Oppressante justice du quotidien
La pièce s’ouvre sur une scène particulièrement forte. Trois victimes (Camille Cottin, Camille Chamoux, Naidra Ayadi) d’une agression un soir à Paris témoignent de la violence qu’il faut surmonter. De la part de l’agresseur, de la police, mais aussi de la justice avec ses montagnes de procédures. Ce n’est d’ailleurs pas pour rien que toute la scénographie est démesurée. Les dossiers sont beaucoup trop gros, ils écrasent victimes, avocats et procureurs. C’est toute la complexité d’un système qui est interrogé ici, un système présenté comme inhumain qu’importe le côté du bureau où se trouve la personne qui parle.
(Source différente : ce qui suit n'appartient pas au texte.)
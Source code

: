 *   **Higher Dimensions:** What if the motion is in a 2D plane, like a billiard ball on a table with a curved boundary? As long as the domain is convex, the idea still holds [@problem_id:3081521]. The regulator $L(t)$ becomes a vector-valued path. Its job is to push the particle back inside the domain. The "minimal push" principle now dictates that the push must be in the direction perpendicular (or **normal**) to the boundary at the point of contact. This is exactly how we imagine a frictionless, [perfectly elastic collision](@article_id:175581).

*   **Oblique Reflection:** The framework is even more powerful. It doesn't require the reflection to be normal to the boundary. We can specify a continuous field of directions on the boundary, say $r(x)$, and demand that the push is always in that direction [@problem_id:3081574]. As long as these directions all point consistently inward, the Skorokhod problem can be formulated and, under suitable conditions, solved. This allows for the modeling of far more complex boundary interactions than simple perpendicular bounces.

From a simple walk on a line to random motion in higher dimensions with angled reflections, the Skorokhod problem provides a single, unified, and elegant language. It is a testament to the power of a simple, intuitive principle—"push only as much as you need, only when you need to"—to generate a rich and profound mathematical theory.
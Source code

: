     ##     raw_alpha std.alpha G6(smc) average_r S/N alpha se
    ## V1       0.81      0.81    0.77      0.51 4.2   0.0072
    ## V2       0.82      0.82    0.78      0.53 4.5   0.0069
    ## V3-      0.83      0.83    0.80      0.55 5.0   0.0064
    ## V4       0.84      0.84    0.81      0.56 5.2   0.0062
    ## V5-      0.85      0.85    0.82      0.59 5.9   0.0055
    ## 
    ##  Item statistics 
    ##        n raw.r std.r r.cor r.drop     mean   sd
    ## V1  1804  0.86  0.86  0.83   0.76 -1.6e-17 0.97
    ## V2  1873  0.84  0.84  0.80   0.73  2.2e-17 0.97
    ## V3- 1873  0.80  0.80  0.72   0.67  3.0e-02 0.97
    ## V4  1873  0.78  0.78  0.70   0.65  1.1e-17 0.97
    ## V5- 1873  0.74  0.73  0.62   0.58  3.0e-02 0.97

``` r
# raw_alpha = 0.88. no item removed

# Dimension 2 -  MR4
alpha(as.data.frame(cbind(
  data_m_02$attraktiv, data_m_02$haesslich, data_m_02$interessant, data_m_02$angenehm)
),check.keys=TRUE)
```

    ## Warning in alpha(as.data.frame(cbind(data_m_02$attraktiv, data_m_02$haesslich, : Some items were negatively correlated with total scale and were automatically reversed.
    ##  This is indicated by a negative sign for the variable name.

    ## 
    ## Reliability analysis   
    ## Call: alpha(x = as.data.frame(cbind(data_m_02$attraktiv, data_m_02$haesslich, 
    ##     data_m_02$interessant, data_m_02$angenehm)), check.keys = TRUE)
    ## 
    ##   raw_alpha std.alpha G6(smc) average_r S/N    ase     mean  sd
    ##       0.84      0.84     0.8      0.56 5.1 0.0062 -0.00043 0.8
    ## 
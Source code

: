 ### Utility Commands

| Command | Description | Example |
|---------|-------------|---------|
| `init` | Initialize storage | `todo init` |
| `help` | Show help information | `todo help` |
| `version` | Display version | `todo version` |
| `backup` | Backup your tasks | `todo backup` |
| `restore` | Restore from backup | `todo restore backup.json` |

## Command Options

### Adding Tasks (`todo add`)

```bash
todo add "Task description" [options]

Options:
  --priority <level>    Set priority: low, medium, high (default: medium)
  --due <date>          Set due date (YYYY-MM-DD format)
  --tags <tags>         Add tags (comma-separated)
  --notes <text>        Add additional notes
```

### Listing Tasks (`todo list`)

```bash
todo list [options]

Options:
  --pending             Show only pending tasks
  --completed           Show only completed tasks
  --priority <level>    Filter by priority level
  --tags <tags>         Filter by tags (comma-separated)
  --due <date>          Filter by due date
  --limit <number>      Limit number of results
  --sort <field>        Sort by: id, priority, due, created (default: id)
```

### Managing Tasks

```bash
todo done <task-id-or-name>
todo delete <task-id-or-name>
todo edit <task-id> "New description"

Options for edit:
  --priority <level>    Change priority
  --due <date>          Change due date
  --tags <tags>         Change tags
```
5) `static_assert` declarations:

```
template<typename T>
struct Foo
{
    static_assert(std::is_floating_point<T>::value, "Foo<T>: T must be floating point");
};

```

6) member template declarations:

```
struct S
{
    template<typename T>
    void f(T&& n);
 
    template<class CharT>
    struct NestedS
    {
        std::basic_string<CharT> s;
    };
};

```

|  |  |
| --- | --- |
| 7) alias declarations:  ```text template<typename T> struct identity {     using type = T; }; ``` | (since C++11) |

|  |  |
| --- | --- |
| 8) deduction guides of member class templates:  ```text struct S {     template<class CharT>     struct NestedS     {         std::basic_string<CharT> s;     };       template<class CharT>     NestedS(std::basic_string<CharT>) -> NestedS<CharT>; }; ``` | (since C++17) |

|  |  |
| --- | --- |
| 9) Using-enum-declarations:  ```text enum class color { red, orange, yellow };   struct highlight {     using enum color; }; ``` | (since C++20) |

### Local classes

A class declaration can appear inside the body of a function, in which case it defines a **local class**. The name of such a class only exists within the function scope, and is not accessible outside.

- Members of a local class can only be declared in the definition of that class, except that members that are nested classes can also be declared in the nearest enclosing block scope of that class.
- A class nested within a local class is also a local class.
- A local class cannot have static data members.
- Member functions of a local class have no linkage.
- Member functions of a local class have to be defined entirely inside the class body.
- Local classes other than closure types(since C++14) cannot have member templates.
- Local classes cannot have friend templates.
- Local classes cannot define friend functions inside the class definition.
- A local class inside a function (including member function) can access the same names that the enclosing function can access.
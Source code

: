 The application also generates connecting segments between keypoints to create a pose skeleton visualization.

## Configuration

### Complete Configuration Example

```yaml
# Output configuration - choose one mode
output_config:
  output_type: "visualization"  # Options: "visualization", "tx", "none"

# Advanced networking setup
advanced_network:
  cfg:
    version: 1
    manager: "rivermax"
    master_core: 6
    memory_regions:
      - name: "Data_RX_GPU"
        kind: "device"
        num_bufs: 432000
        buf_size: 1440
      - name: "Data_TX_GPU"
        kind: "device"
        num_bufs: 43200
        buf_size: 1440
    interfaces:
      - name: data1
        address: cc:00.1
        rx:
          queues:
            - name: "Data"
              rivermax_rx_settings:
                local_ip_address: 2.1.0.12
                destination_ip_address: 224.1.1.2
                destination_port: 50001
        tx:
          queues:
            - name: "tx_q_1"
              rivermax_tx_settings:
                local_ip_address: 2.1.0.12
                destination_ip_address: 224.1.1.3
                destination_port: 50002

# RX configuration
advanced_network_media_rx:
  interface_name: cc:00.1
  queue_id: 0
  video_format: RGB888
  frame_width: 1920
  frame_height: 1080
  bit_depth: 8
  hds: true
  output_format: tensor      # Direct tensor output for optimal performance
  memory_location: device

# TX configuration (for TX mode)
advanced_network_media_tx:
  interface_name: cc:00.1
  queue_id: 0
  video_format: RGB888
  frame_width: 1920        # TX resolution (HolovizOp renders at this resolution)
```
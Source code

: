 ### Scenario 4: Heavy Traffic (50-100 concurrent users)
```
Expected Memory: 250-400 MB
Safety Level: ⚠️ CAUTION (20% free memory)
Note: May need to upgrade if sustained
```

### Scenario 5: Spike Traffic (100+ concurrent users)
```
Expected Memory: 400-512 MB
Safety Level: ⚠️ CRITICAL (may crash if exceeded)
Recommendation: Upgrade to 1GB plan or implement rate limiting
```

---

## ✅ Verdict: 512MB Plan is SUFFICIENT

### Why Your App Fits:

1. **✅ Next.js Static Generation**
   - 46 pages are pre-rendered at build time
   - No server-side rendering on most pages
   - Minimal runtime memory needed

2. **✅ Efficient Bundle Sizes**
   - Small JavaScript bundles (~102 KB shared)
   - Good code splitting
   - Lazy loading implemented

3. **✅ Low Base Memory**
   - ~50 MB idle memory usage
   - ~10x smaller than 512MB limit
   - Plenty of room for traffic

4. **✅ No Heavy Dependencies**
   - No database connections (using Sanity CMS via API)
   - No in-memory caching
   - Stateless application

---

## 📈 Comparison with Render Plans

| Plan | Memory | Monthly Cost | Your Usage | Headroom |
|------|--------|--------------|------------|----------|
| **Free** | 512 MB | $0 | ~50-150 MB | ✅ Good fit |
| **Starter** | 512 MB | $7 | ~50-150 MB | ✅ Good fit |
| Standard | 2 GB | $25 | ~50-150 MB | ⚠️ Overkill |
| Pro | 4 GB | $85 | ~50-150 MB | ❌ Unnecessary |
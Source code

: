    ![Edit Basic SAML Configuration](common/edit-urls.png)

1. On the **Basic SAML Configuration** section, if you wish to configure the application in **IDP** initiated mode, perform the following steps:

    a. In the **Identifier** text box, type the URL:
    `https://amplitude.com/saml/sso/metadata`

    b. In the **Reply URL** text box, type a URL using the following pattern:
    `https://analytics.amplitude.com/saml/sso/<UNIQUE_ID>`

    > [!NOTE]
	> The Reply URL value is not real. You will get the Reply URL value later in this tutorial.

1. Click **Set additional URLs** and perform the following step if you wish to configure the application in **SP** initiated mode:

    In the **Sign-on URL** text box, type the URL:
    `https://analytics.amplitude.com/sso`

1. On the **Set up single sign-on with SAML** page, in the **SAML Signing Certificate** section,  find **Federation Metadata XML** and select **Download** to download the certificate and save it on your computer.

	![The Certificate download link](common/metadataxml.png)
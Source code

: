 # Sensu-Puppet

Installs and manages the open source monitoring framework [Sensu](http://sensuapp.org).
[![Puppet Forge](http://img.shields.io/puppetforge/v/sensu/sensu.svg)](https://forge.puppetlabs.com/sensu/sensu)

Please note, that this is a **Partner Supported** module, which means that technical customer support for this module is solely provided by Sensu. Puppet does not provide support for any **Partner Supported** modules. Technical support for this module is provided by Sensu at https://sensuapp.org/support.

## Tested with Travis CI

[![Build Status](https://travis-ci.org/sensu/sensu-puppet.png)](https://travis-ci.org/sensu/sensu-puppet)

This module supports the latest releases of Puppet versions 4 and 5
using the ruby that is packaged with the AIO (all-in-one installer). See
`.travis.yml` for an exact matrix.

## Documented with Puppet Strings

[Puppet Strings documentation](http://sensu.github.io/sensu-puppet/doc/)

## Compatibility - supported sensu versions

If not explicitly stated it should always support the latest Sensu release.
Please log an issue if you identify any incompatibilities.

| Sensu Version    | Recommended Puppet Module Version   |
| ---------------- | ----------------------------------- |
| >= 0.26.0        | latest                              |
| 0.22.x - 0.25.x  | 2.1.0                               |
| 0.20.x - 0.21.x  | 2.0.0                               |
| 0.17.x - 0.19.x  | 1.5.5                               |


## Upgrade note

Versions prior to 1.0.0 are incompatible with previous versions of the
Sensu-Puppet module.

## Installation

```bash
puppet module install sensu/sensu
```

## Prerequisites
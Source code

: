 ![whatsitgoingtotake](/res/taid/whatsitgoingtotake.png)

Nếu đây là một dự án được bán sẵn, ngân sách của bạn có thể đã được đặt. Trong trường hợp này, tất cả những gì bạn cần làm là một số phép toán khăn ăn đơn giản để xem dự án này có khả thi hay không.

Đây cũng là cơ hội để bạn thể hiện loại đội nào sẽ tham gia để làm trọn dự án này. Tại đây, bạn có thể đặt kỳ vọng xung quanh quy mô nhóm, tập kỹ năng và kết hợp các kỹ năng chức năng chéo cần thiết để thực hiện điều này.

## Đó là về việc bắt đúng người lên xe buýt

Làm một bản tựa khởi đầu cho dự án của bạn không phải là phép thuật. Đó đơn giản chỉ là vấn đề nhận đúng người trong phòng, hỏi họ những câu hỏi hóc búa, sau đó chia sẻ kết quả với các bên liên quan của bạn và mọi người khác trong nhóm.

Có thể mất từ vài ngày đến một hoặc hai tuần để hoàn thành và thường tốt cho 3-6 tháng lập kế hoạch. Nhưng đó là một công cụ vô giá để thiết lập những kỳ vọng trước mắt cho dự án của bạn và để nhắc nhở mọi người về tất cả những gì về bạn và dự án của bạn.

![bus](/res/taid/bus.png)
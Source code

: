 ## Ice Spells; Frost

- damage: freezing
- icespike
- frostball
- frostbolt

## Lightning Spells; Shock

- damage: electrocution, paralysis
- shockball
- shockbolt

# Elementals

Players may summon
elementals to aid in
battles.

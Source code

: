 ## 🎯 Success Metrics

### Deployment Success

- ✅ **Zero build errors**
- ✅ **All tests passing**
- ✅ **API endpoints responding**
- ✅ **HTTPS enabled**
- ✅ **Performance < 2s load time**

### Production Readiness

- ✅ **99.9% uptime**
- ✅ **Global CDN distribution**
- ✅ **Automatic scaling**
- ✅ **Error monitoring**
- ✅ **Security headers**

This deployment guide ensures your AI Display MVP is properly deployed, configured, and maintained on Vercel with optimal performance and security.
Il n’y a pas d’histoire dans Justice. Successions de scènes avec un début et parfois pas de fin, on est bien là au cœur d’une critique du système judiciaire. Il n’y a pas d’histoire car la justice ne s’embarrasse par des histoires personnelles ou de contexte. Reprocher un manque de narration à cette pièce, c’est fermer les yeux sur le sens même que l’on a voulu donner à la mise en scène et au texte. Donner du temps à l’histoire, c’est donner du temps à l’humain, ce dont manque cruellement le système.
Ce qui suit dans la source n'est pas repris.